Dokter: Terapi Radiasi Dibutuhkan Sebagian Pasien Kanker

banner 468x60

REPUBLIKA.CO.ID, JAKARTA – Sekitar 50 hingga 60 persen pasien kanker memerlukan terapi radiasi untuk menunjang pengobatan kanker dibandingkan operasi dan kemoterapi, kata dr Angela Gisilvania, ahli onkologi radiasi RS Cipto Manjunkusumo. Terapi radiasi atau dikenal juga dengan istilah terapi radiasi berguna untuk membunuh bibit kanker yang mungkin tersisa setelah operasi, dan kemoterapi bagi pasien kanker untuk menjaga pasien bebas kanker.

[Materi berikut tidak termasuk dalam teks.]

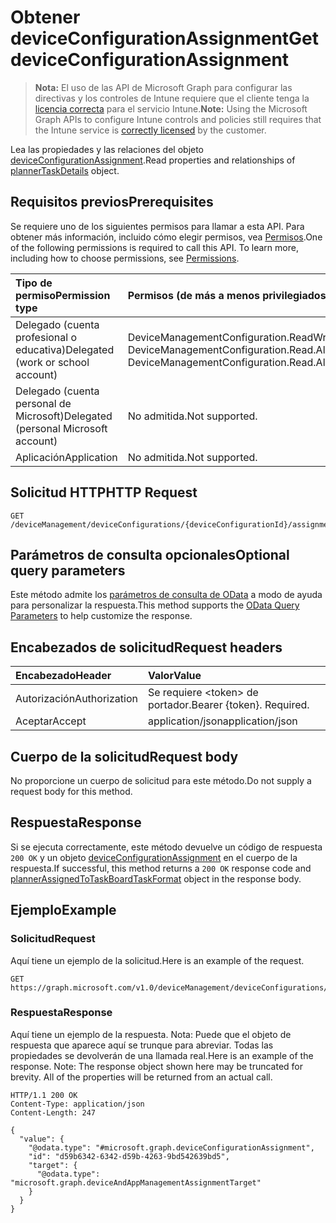 # <a name="get-deviceconfigurationassignment"></a><span data-ttu-id="8986c-101">Obtener deviceConfigurationAssignment</span><span class="sxs-lookup"><span data-stu-id="8986c-101">Get deviceConfigurationAssignment</span></span>

> <span data-ttu-id="8986c-102">**Nota:** El uso de las API de Microsoft Graph para configurar las directivas y los controles de Intune requiere que el cliente tenga la [licencia correcta](https://go.microsoft.com/fwlink/?linkid=839381) para el servicio Intune.</span><span class="sxs-lookup"><span data-stu-id="8986c-102">**Note:** Using the Microsoft Graph APIs to configure Intune controls and policies still requires that the Intune service is [correctly licensed](https://go.microsoft.com/fwlink/?linkid=839381) by the customer.</span></span>

<span data-ttu-id="8986c-103">Lea las propiedades y las relaciones del objeto [deviceConfigurationAssignment](../resources/intune_deviceconfig_deviceconfigurationassignment.md).</span><span class="sxs-lookup"><span data-stu-id="8986c-103">Read properties and relationships of [plannerTaskDetails](../resources/intune_deviceconfig_deviceconfigurationassignment.md) object.</span></span>
## <a name="prerequisites"></a><span data-ttu-id="8986c-104">Requisitos previos</span><span class="sxs-lookup"><span data-stu-id="8986c-104">Prerequisites</span></span>
<span data-ttu-id="8986c-p101">Se requiere uno de los siguientes permisos para llamar a esta API. Para obtener más información, incluido cómo elegir permisos, vea [Permisos](../../../concepts/permissions_reference.md).</span><span class="sxs-lookup"><span data-stu-id="8986c-p101">One of the following permissions is required to call this API. To learn more, including how to choose permissions, see [Permissions](../../../concepts/permissions_reference.md).</span></span>

|<span data-ttu-id="8986c-107">Tipo de permiso</span><span class="sxs-lookup"><span data-stu-id="8986c-107">Permission type</span></span>|<span data-ttu-id="8986c-108">Permisos (de más a menos privilegiados)</span><span class="sxs-lookup"><span data-stu-id="8986c-108">Permissions (from least to most privileged)</span></span>|
|:---|:---|
|<span data-ttu-id="8986c-109">Delegado (cuenta profesional o educativa)</span><span class="sxs-lookup"><span data-stu-id="8986c-109">Delegated (work or school account)</span></span>|<span data-ttu-id="8986c-110">DeviceManagementConfiguration.ReadWrite.All, DeviceManagementConfiguration.Read.All</span><span class="sxs-lookup"><span data-stu-id="8986c-110">DeviceManagementConfiguration.ReadWrite.All, DeviceManagementConfiguration.Read.All</span></span>|
|<span data-ttu-id="8986c-111">Delegado (cuenta personal de Microsoft)</span><span class="sxs-lookup"><span data-stu-id="8986c-111">Delegated (personal Microsoft account)</span></span>|<span data-ttu-id="8986c-112">No admitida.</span><span class="sxs-lookup"><span data-stu-id="8986c-112">Not supported.</span></span>|
|<span data-ttu-id="8986c-113">Aplicación</span><span class="sxs-lookup"><span data-stu-id="8986c-113">Application</span></span>|<span data-ttu-id="8986c-114">No admitida.</span><span class="sxs-lookup"><span data-stu-id="8986c-114">Not supported.</span></span>|

## <a name="http-request"></a><span data-ttu-id="8986c-115">Solicitud HTTP</span><span class="sxs-lookup"><span data-stu-id="8986c-115">HTTP Request</span></span>
<!-- {
  "blockType": "ignored"
}
-->
``` http
GET /deviceManagement/deviceConfigurations/{deviceConfigurationId}/assignments/{deviceConfigurationAssignmentId}
```

## <a name="optional-query-parameters"></a><span data-ttu-id="8986c-116">Parámetros de consulta opcionales</span><span class="sxs-lookup"><span data-stu-id="8986c-116">Optional query parameters</span></span>
<span data-ttu-id="8986c-117">Este método admite los [parámetros de consulta de OData](https://developer.microsoft.com/es-ES/graph/docs/overview/query_parameters) a modo de ayuda para personalizar la respuesta.</span><span class="sxs-lookup"><span data-stu-id="8986c-117">This method supports the [OData Query Parameters](https://developer.microsoft.com/es-ES/graph/docs/overview/query_parameters) to help customize the response.</span></span>
## <a name="request-headers"></a><span data-ttu-id="8986c-118">Encabezados de solicitud</span><span class="sxs-lookup"><span data-stu-id="8986c-118">Request headers</span></span>
|<span data-ttu-id="8986c-119">Encabezado</span><span class="sxs-lookup"><span data-stu-id="8986c-119">Header</span></span>|<span data-ttu-id="8986c-120">Valor</span><span class="sxs-lookup"><span data-stu-id="8986c-120">Value</span></span>|
|:---|:---|
|<span data-ttu-id="8986c-121">Autorización</span><span class="sxs-lookup"><span data-stu-id="8986c-121">Authorization</span></span>|<span data-ttu-id="8986c-122">Se requiere &lt;token&gt; de portador.</span><span class="sxs-lookup"><span data-stu-id="8986c-122">Bearer {token}. Required.</span></span>|
|<span data-ttu-id="8986c-123">Aceptar</span><span class="sxs-lookup"><span data-stu-id="8986c-123">Accept</span></span>|<span data-ttu-id="8986c-124">application/json</span><span class="sxs-lookup"><span data-stu-id="8986c-124">application/json</span></span>|

## <a name="request-body"></a><span data-ttu-id="8986c-125">Cuerpo de la solicitud</span><span class="sxs-lookup"><span data-stu-id="8986c-125">Request body</span></span>
<span data-ttu-id="8986c-126">No proporcione un cuerpo de solicitud para este método.</span><span class="sxs-lookup"><span data-stu-id="8986c-126">Do not supply a request body for this method.</span></span>

## <a name="response"></a><span data-ttu-id="8986c-127">Respuesta</span><span class="sxs-lookup"><span data-stu-id="8986c-127">Response</span></span>
<span data-ttu-id="8986c-128">Si se ejecuta correctamente, este método devuelve un código de respuesta `200 OK` y un objeto [deviceConfigurationAssignment](../resources/intune_deviceconfig_deviceconfigurationassignment.md) en el cuerpo de la respuesta.</span><span class="sxs-lookup"><span data-stu-id="8986c-128">If successful, this method returns a `200 OK` response code and [plannerAssignedToTaskBoardTaskFormat](../resources/intune_deviceconfig_deviceconfigurationassignment.md) object in the response body.</span></span>

## <a name="example"></a><span data-ttu-id="8986c-129">Ejemplo</span><span class="sxs-lookup"><span data-stu-id="8986c-129">Example</span></span>
### <a name="request"></a><span data-ttu-id="8986c-130">Solicitud</span><span class="sxs-lookup"><span data-stu-id="8986c-130">Request</span></span>
<span data-ttu-id="8986c-131">Aquí tiene un ejemplo de la solicitud.</span><span class="sxs-lookup"><span data-stu-id="8986c-131">Here is an example of the request.</span></span>
``` http
GET https://graph.microsoft.com/v1.0/deviceManagement/deviceConfigurations/{deviceConfigurationId}/assignments/{deviceConfigurationAssignmentId}
```

### <a name="response"></a><span data-ttu-id="8986c-132">Respuesta</span><span class="sxs-lookup"><span data-stu-id="8986c-132">Response</span></span>
<span data-ttu-id="8986c-p102">Aquí tiene un ejemplo de la respuesta. Nota: Puede que el objeto de respuesta que aparece aquí se trunque para abreviar. Todas las propiedades se devolverán de una llamada real.</span><span class="sxs-lookup"><span data-stu-id="8986c-p102">Here is an example of the response. Note: The response object shown here may be truncated for brevity. All of the properties will be returned from an actual call.</span></span>
``` http
HTTP/1.1 200 OK
Content-Type: application/json
Content-Length: 247

{
  "value": {
    "@odata.type": "#microsoft.graph.deviceConfigurationAssignment",
    "id": "d59b6342-6342-d59b-4263-9bd542639bd5",
    "target": {
      "@odata.type": "microsoft.graph.deviceAndAppManagementAssignmentTarget"
    }
  }
}
```



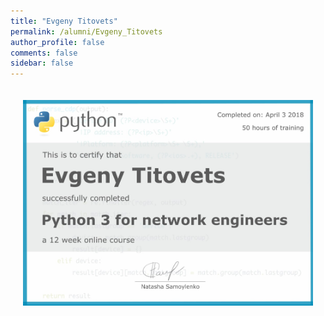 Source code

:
 ```yaml
---
title: "Evgeny Titovets"
permalink: /alumni/Evgeny_Titovets
author_profile: false
comments: false
sidebar: false
---
```


<div style="padding: 20px;">
  <img src="https://raw.githubusercontent.com/pyneng/pyneng.github.io/master/alumni/Evgeny_Titovets.png" alt="Python for network engineers">
</div>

Angela mengatakan pada konferensi kesehatan yang dia hadiri: “Peran radiasi adalah pelengkap dari pembedahan dan kemoterapi, dan itu tergantung pada jenis dan stadium sel kanker, namun yang pasti sekitar 50-60 persen pasien kanker memerlukan radiasi untuk mencapai tujuan tersebut. perlakukan mereka.” . Dikutip pada Selasa (6/2/2024) secara online di Jakarta.

Bacaan Lainnya
banner 300x250

Kanker serviks stadium 2B. Untuk beberapa jenis kanker, seperti kanker otot atau kanker otak. Hal ini dapat diobati dengan radiasi tanpa operasi sebelumnya. Terapi radiasi juga mengurangi pendarahan pada jenis kanker tertentu dan mengurangi rasa sakit parah yang sering dialami pasien kanker.

Terapi radiasi adalah pilihan lain jika pasien kanker tidak dapat menjalani operasi untuk mengangkat kankernya.

Padahal, radiasi merupakan salah satu alternatif pilihan bagi pasien yang biasanya tidak diperbolehkan menjalani operasi atau kondisinya tidak cukup baik untuk menjalani operasi, sehingga pasien tidak akan merasakan apa-apa jika diberikan radiasi, katanya. Radiasinya tidak berwarna, tidak berasa dan Angela berkata: ‘Ini seperti CT scan karena tidak berbau.’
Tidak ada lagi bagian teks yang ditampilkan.